Overview
The MultiAgentRouter uses a boss agent powered by LLMs to intelligently route tasks to the most appropriate specialized agent(s). The boss agent analyzes task requirements and agent capabilities to make routing decisions, supporting both single and multiple agent assignments.
Installation
Attributes
name
str
default:"swarm-router"
The name of the router
A description of the router’s purpose
agents
List[Agent]
default:"None"
A list of agents to be managed by the router
The model to use for the boss agent
The temperature for the boss agent’s model
A shared memory system for agents to query
The type of output expected from the agents
Whether to print the boss agent’s decision
Custom system prompt for the router
Whether to skip executing agents when their assigned task is null or None
Methods
route_task()
Routes a task to the appropriate agent(s) and returns their response.
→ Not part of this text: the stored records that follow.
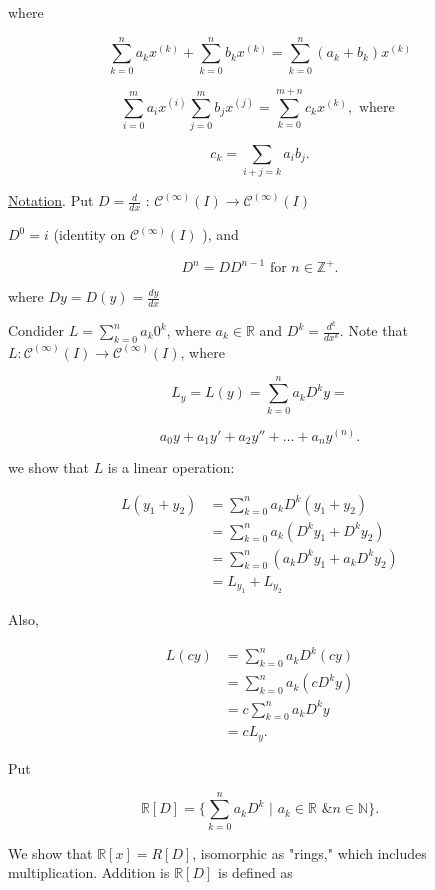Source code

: \documentclass{article}
\theoremstyle{definition}
\begin{document}
where

\[ \sum_{k=0}^n a_kx^{(k)} + \sum_{k=0}^n b_kx^{(k)} = \sum_{k=0}^n
(a_k + b_k)x^{(k)}   \]

\[ \sum_{i=0}^m a_ix^{(i)} \sum_{j=0}^m b_jx^{(j)}  = \sum_{k=0}^{m+n}
c_k x^{(k)}, \text{ where }\]

\[ c_k = \sum_{i+j=k} a_ib_j .\]

\underline{Notation}. Put \( D = \frac{d}{dx} \text{ : }
\mathscr{C}^{(\infty)} (I) \to \mathscr{C}^{(\infty)} (I) \) 

\( D^0 = i \) (identity on \(\mathscr{C}^{(\infty)} (I) \) ), and 

\[ D^n = D D^{n-1} \text{ for } n \in \mathbb{Z}^+ .\]

\hrulefill

where \( Dy = D(y) = \frac{dy}{dx} \)

Condider \( L = \sum_{k=0}^n a_k 0^k \), where \( a_k \in \mathbb{R} \)
and \( D^k = \frac{d^k}{dx^k} \). Note that \( L :
\mathscr{C}^{(\infty)} (I) \to \mathscr{C}^{(\infty)} (I)   \), where  

\[ L_y = L(y) = \sum_{k=0}^n a_k D^k y = \]

\[ a_0y + a_1y' + a_2y'' + \dots + a_ny^{(n)}. \]

we show that \( L \) is a linear operation: 


\begin{align*}
  L(y_1 + y_2) &= \sum_{k=0}^n a_k D^k (y_1 + y_2) \\
  &= \sum_{k=0}^n a_k (D^ky_1 + D^ky_2) \\
  &= \sum_{k=0}^n (a_kD^ky_1 + a_kD^ky_2) \\
  &= L_{y_1} + L_{y_2}
\end{align*}

Also, 

\begin{align*}
  L(cy) &= \sum_{k=0}^n a_k D^k(cy) \\
  &= \sum_{k=0}^n a_k (cD^ky) \\
  &= c\sum_{k=0}^n a_k D^ky \\
  &= cL_y.
\end{align*}

Put 

\[ \mathbb{R} [D] = \{ \sum_{k=0}^n a_k D^k \text{ | } a_k \in
\mathbb{R} \text{ \& } n \in \mathbb{N} \}. \]

We show that \( \mathbb{R}[x] = R[D] \), isomorphic as "rings," which
includes multiplication. Addition is \( \mathbb{R}[D] \) is defined as
\end{document}
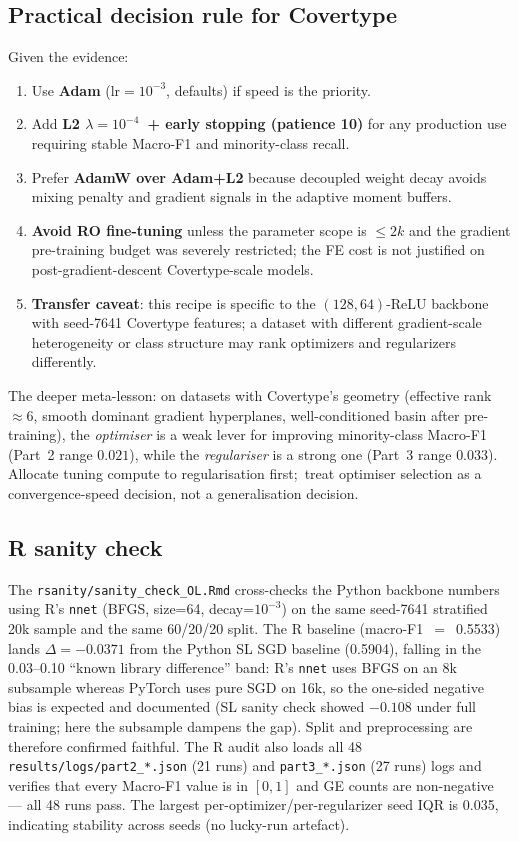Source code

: \documentclass[conference]{IEEEtran}
\begin{document}
\subsection{Practical decision rule for Covertype}\label{sec:disc:rule}
Given the evidence:
\begin{enumerate}[leftmargin=*]
\item Use \textbf{Adam} (lr$=10^{-3}$, defaults) if speed is the priority.
\item Add \textbf{L2 $\lambda{=}10^{-4}$~+ early stopping (patience 10)} for any
production use requiring stable Macro-F1 and minority-class recall.
\item Prefer \textbf{AdamW over Adam+L2} because decoupled weight decay
\cite{loshchilov2019adamw} avoids mixing penalty and gradient signals in the
adaptive moment buffers.
\item \textbf{Avoid RO fine-tuning} unless the parameter scope is $\leq 2k$
and the gradient pre-training budget was severely restricted;
the FE cost is not justified on post-gradient-descent Covertype-scale models.
\item \textbf{Transfer caveat}: this recipe is specific to the
$(128,64)$-ReLU backbone with seed-7641 Covertype features; a dataset with
different gradient-scale heterogeneity or class structure may rank
optimizers and regularizers differently.
\end{enumerate}
\noindent
The deeper meta-lesson: on datasets with Covertype's geometry
(effective rank $\approx 6$, smooth dominant gradient hyperplanes,
well-conditioned basin after pre-training), the \emph{optimiser}
is a weak lever for improving minority-class Macro-F1
(Part~2 range $0.021$), while the \emph{regulariser} is a strong one
(Part~3 range $0.033$).
Allocate tuning compute to regularisation first;\, treat optimiser
selection as a convergence-speed decision, not a generalisation decision.

\subsection{R sanity check}\label{sec:disc:rsanity}
The \texttt{rsanity/sanity\_check\_OL.Rmd} cross-checks the Python backbone
numbers using R's \texttt{nnet} (BFGS, size=64, decay=$10^{-3}$) on the
same seed-7641 stratified 20k sample and the same 60/20/20 split.
The R baseline (macro-F1~$=$~0.5533) lands $\Delta{=}{-}0.0371$ from the
Python SL SGD baseline (0.5904), falling in the 0.03--0.10
``known library difference'' band: R's \texttt{nnet} uses BFGS on an 8k
subsample whereas PyTorch uses pure SGD on 16k, so the one-sided negative
bias is expected and documented (SL sanity check showed $-0.108$ under full
training; here the subsample dampens the gap). Split and preprocessing are
therefore confirmed faithful.
The R audit also loads all 48 \texttt{results/logs/part2\_*.json} (21 runs)
and \texttt{part3\_*.json} (27 runs) logs and verifies that every Macro-F1
value is in $[0,1]$ and GE counts are non-negative --- all 48 runs pass.
The largest per-optimizer/per-regularizer seed IQR is 0.035, indicating
stability across seeds (no lucky-run artefact).
\end{document}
def route_task(self, task: str) -> dict
Parameters:
task (str): The task to be routed
Returns: Dictionary containing the routing result, including selected agent(s), reasoning, and response
run()
Alias for route_task().
def run(self, task: str) -> dict
batch_run()
Batch route tasks to the appropriate agents sequentially.
def batch_run(self, tasks: List[str] = []) -> list
Parameters:
tasks (List[str]): List of tasks to route
Returns: List of routing results
concurrent_batch_run()
Concurrently route tasks to the appropriate agents.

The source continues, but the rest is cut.